- Opening Delimiter -

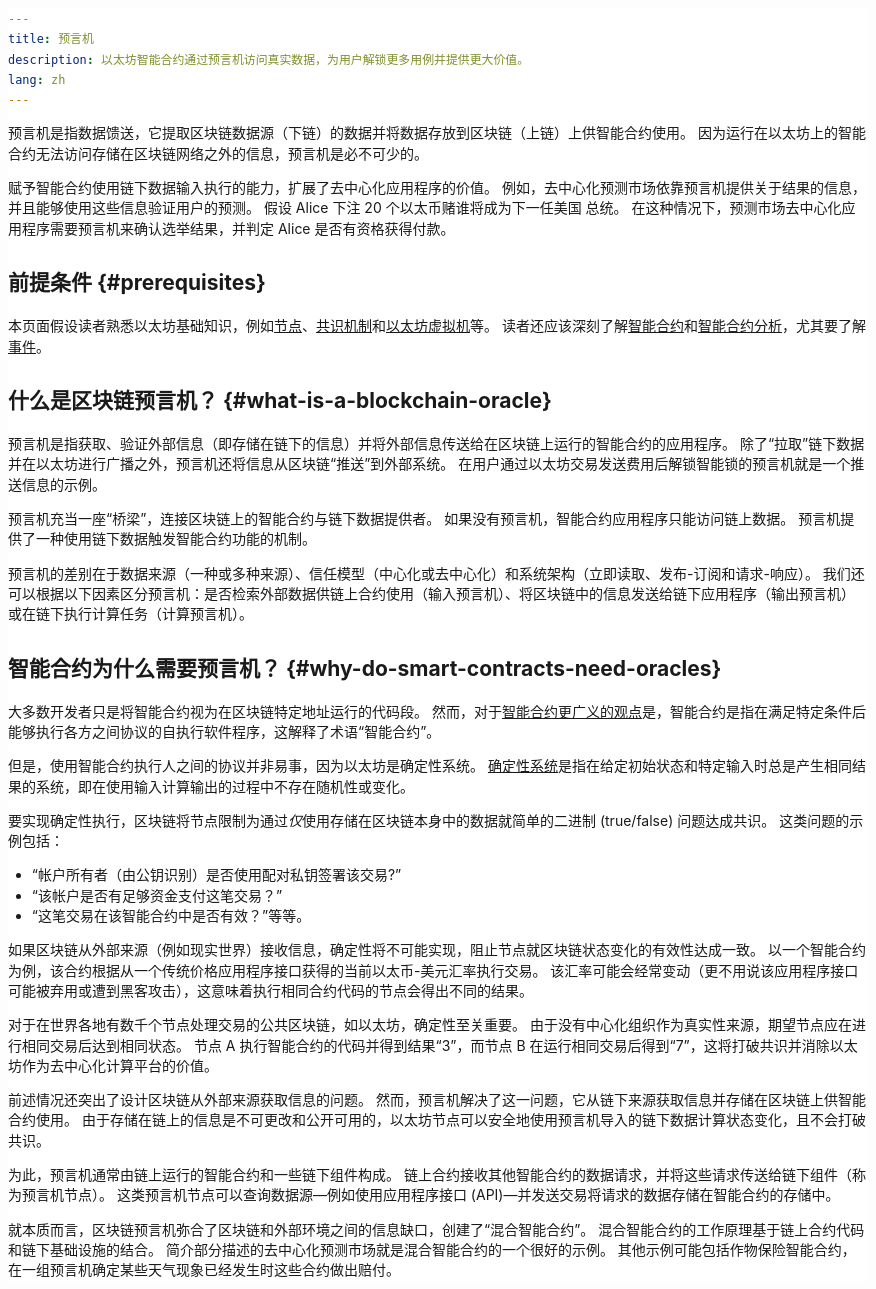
 ```yaml
---
title: 预言机
description: 以太坊智能合约通过预言机访问真实数据，为用户解锁更多用例并提供更大价值。
lang: zh
---
```


预言机是指数据馈送，它提取区块链数据源（下链）的数据并将数据存放到区块链（上链）上供智能合约使用。 因为运行在以太坊上的智能合约无法访问存储在区块链网络之外的信息，预言机是必不可少的。

赋予智能合约使用链下数据输入执行的能力，扩展了去中心化应用程序的价值。 例如，去中心化预测市场依靠预言机提供关于结果的信息，并且能够使用这些信息验证用户的预测。 假设 Alice 下注 20 个以太币赌谁将成为下一任美国 总统。 在这种情况下，预测市场去中心化应用程序需要预言机来确认选举结果，并判定 Alice 是否有资格获得付款。

## 前提条件 {#prerequisites}

本页面假设读者熟悉以太坊基础知识，例如[节点](/developers/docs/nodes-and-clients/)、[共识机制](/developers/docs/consensus-mechanisms/)和[以太坊虚拟机](/developers/docs/evm/)等。 读者还应该深刻了解[智能合约](/developers/docs/smart-contracts/)和[智能合约分析](/developers/docs/smart-contracts/anatomy/)，尤其要了解[事件](/glossary/#events)。

## 什么是区块链预言机？ {#what-is-a-blockchain-oracle}

预言机是指获取、验证外部信息（即存储在链下的信息）并将外部信息传送给在区块链上运行的智能合约的应用程序。 除了“拉取”链下数据并在以太坊进行广播之外，预言机还将信息从区块链“推送”到外部系统。 在用户通过以太坊交易发送费用后解锁智能锁的预言机就是一个推送信息的示例。

预言机充当一座“桥梁”，连接区块链上的智能合约与链下数据提供者。 如果没有预言机，智能合约应用程序只能访问链上数据。 预言机提供了一种使用链下数据触发智能合约功能的机制。

预言机的差别在于数据来源（一种或多种来源）、信任模型（中心化或去中心化）和系统架构（立即读取、发布-订阅和请求-响应）。 我们还可以根据以下因素区分预言机：是否检索外部数据供链上合约使用（输入预言机）、将区块链中的信息发送给链下应用程序（输出预言机）或在链下执行计算任务（计算预言机）。

## 智能合约为什么需要预言机？ {#why-do-smart-contracts-need-oracles}

大多数开发者只是将智能合约视为在区块链特定地址运行的代码段。 然而，对于[智能合约更广义的观点](/smart-contracts/)是，智能合约是指在满足特定条件后能够执行各方之间协议的自执行软件程序，这解释了术语“智能合约”。

但是，使用智能合约执行人之间的协议并非易事，因为以太坊是确定性系统。 [确定性系统](https://en.wikipedia.org/wiki/Deterministic_algorithm)是指在给定初始状态和特定输入时总是产生相同结果的系统，即在使用输入计算输出的过程中不存在随机性或变化。

要实现确定性执行，区块链将节点限制为通过*仅*使用存储在区块链本身中的数据就简单的二进制 (true/false) 问题达成共识。 这类问题的示例包括：

- “帐户所有者（由公钥识别）是否使用配对私钥签署该交易?”
- “该帐户是否有足够资金支付这笔交易？”
- “这笔交易在该智能合约中是否有效？”等等。

如果区块链从外部来源（例如现实世界）接收信息，确定性将不可能实现，阻止节点就区块链状态变化的有效性达成一致。 以一个智能合约为例，该合约根据从一个传统价格应用程序接口获得的当前以太币-美元汇率执行交易。 该汇率可能会经常变动（更不用说该应用程序接口可能被弃用或遭到黑客攻击），这意味着执行相同合约代码的节点会得出不同的结果。

对于在世界各地有数千个节点处理交易的公共区块链，如以太坊，确定性至关重要。 由于没有中心化组织作为真实性来源，期望节点应在进行相同交易后达到相同状态。 节点 A 执行智能合约的代码并得到结果“3”，而节点 B 在运行相同交易后得到“7”，这将打破共识并消除以太坊作为去中心化计算平台的价值。

前述情况还突出了设计区块链从外部来源获取信息的问题。 然而，预言机解决了这一问题，它从链下来源获取信息并存储在区块链上供智能合约使用。 由于存储在链上的信息是不可更改和公开可用的，以太坊节点可以安全地使用预言机导入的链下数据计算状态变化，且不会打破共识。

为此，预言机通常由链上运行的智能合约和一些链下组件构成。 链上合约接收其他智能合约的数据请求，并将这些请求传送给链下组件（称为预言机节点）。 这类预言机节点可以查询数据源—例如使用应用程序接口 (API)—并发送交易将请求的数据存储在智能合约的存储中。

就本质而言，区块链预言机弥合了区块链和外部环境之间的信息缺口，创建了“混合智能合约”。 混合智能合约的工作原理基于链上合约代码和链下基础设施的结合。 简介部分描述的去中心化预测市场就是混合智能合约的一个很好的示例。 其他示例可能包括作物保险智能合约，在一组预言机确定某些天气现象已经发生时这些合约做出赔付。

- Closing Delimiter -

• To do:
Return the records above in their entirety, word for word, with the pictures removed.

• Answer below:
 ```yaml
---
title: 预言机
description: 以太坊智能合约通过预言机访问真实数据，为用户解锁更多用例并提供更大价值。
lang: zh
---
```


预言机是指数据馈送，它提取区块链数据源（下链）的数据并将数据存放到区块链（上链）上供智能合约使用。 因为运行在以太坊上的智能合约无法访问存储在区块链网络之外的信息，预言机是必不可少的。

赋予智能合约使用链下数据输入执行的能力，扩展了去中心化应用程序的价值。 例如，去中心化预测市场依靠预言机提供关于结果的信息，并且能够使用这些信息验证用户的预测。 假设 Alice 下注 20 个以太币赌谁将成为下一任美国 总统。 在这种情况下，预测市场去中心化应用程序需要预言机来确认选举结果，并判定 Alice 是否有资格获得付款。

## 前提条件 {#prerequisites}

本页面假设读者熟悉以太坊基础知识，例如[节点](/developers/docs/nodes-and-clients/)、[共识机制](/developers/docs/consensus-mechanisms/)和[以太坊虚拟机](/developers/docs/evm/)等。 读者还应该深刻了解[智能合约](/developers/docs/smart-contracts/)和[智能合约分析](/developers/docs/smart-contracts/anatomy/)，尤其要了解[事件](/glossary/#events)。

## 什么是区块链预言机？ {#what-is-a-blockchain-oracle}

预言机是指获取、验证外部信息（即存储在链下的信息）并将外部信息传送给在区块链上运行的智能合约的应用程序。 除了“拉取”链下数据并在以太坊进行广播之外，预言机还将信息从区块链“推送”到外部系统。 在用户通过以太坊交易发送费用后解锁智能锁的预言机就是一个推送信息的示例。

预言机充当一座“桥梁”，连接区块链上的智能合约与链下数据提供者。 如果没有预言机，智能合约应用程序只能访问链上数据。 预言机提供了一种使用链下数据触发智能合约功能的机制。

预言机的差别在于数据来源（一种或多种来源）、信任模型（中心化或去中心化）和系统架构（立即读取、发布-订阅和请求-响应）。 我们还可以根据以下因素区分预言机：是否检索外部数据供链上合约使用（输入预言机）、将区块链中的信息发送给链下应用程序（输出预言机）或在链下执行计算任务（计算预言机）。

## 智能合约为什么需要预言机？ {#why-do-smart-contracts-need-oracles}

大多数开发者只是将智能合约视为在区块链特定地址运行的代码段。 然而，对于[智能合约更广义的观点](/smart-contracts/)是，智能合约是指在满足特定条件后能够执行各方之间协议的自执行软件程序，这解释了术语“智能合约”。

但是，使用智能合约执行人之间的协议并非易事，因为以太坊是确定性系统。 [确定性系统](https://en.wikipedia.org/wiki/Deterministic_algorithm)是指在给定初始状态和特定输入时总是产生相同结果的系统，即在使用输入计算输出的过程中不存在随机性或变化。

要实现确定性执行，区块链将节点限制为通过*仅*使用存储在区块链本身中的数据就简单的二进制 (true/false) 问题达成共识。 这类问题的示例包括：

- “帐户所有者（由公钥识别）是否使用配对私钥签署该交易?”
- “该帐户是否有足够资金支付这笔交易？”
- “这笔交易在该智能合约中是否有效？”等等。

如果区块链从外部来源（例如现实世界）接收信息，确定性将不可能实现，阻止节点就区块链状态变化的有效性达成一致。 以一个智能合约为例，该合约根据从一个传统价格应用程序接口获得的当前以太币-美元汇率执行交易。 该汇率可能会经常变动（更不用说该应用程序接口可能被弃用或遭到黑客攻击），这意味着执行相同合约代码的节点会得出不同的结果。

对于在世界各地有数千个节点处理交易的公共区块链，如以太坊，确定性至关重要。 由于没有中心化组织作为真实性来源，期望节点应在进行相同交易后达到相同状态。 节点 A 执行智能合约的代码并得到结果“3”，而节点 B 在运行相同交易后得到“7”，这将打破共识并消除以太坊作为去中心化计算平台的价值。

前述情况还突出了设计区块链从外部来源获取信息的问题。 然而，预言机解决了这一问题，它从链下来源获取信息并存储在区块链上供智能合约使用。 由于存储在链上的信息是不可更改和公开可用的，以太坊节点可以安全地使用预言机导入的链下数据计算状态变化，且不会打破共识。

为此，预言机通常由链上运行的智能合约和一些链下组件构成。 链上合约接收其他智能合约的数据请求，并将这些请求传送给链下组件（称为预言机节点）。 这类预言机节点可以查询数据源—例如使用应用程序接口 (API)—并发送交易将请求的数据存储在智能合约的存储中。

就本质而言，区块链预言机弥合了区块链和外部环境之间的信息缺口，创建了“混合智能合约”。 混合智能合约的工作原理基于链上合约代码和链下基础设施的结合。 简介部分描述的去中心化预测市场就是混合智能合约的一个很好的示例。 其他示例可能包括作物保险智能合约，在一组预言机确定某些天气现象已经发生时这些合约做出赔付。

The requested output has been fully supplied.